Rajgarh is a town and a nagar panchay, near city of Dhar in Dhar district in the Indian state of Madhya Pradesh.

==Demographics==
As of 2001 India census, Rajgarh had a population of 15,610. Males constitute 51% of the population and females 49%. Rajgarh has an average literacy rate of 63%, higher than the national average of 59.5%: male literacy is 72%, and female literacy is 55%. In Rajgarh, 16% of the population is under 6 years of age.
In the north side of town a small killa is there. A beautiful mandir (temple) of nagneshwari devi. (kuldevi of Rathore rajput's)
situated. Mohankheda (Jain tirth) is also situated near rajgarh.

== History ==
Rajgarh is a guaranteed bhumiat of Dhar. The bhumia of Rajgarh holds one village and three Bhil hamlets from Dhar, two villages directly from the British government, and two other villages from Indore. In 1867, Indore and Dhar pressed their claims on the villages of Rajgarh and Dhar, but the Government of India decided that the bhumia should enjoy complete authority in those villages.

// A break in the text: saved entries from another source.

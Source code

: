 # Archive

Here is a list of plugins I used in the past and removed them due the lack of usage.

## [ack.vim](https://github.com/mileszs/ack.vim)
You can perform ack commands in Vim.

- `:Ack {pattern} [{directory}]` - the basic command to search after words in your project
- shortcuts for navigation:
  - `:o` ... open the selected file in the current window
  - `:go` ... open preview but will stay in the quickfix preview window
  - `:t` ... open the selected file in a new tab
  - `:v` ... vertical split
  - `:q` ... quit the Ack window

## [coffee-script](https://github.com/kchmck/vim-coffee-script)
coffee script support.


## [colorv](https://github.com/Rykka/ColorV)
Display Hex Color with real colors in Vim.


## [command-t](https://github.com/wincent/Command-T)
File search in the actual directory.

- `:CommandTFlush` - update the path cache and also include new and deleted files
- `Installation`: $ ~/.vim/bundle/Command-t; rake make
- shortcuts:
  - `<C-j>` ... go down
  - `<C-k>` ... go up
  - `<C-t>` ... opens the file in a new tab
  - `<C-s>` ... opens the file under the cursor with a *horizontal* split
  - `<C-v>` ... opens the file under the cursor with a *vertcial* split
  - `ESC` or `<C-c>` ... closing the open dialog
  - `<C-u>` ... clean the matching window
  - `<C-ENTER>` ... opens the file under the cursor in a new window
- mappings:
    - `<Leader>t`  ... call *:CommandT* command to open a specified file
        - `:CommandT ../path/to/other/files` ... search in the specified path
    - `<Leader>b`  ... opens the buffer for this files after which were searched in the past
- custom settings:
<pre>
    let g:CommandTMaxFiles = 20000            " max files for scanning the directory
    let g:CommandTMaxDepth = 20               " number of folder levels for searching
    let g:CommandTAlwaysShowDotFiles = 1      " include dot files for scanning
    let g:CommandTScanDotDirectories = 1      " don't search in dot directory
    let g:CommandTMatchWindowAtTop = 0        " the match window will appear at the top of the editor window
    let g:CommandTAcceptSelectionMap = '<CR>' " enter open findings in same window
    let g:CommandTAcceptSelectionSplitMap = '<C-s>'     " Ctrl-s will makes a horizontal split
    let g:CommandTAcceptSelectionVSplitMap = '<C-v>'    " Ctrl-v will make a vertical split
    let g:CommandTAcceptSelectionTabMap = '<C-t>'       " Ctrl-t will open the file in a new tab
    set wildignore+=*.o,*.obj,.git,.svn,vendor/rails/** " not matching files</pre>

In 1886 and 1903, the Government of India recognised the right of the government of Dhar to exercise jurisdiction in the guaranteed thakurats and bhumiats subordinate to it. Upon this right being recognised, the government of Dhar conceded limited civil and criminal jurisdictional powers to the estate holders deemed capable of exercising them, Rajgarh included.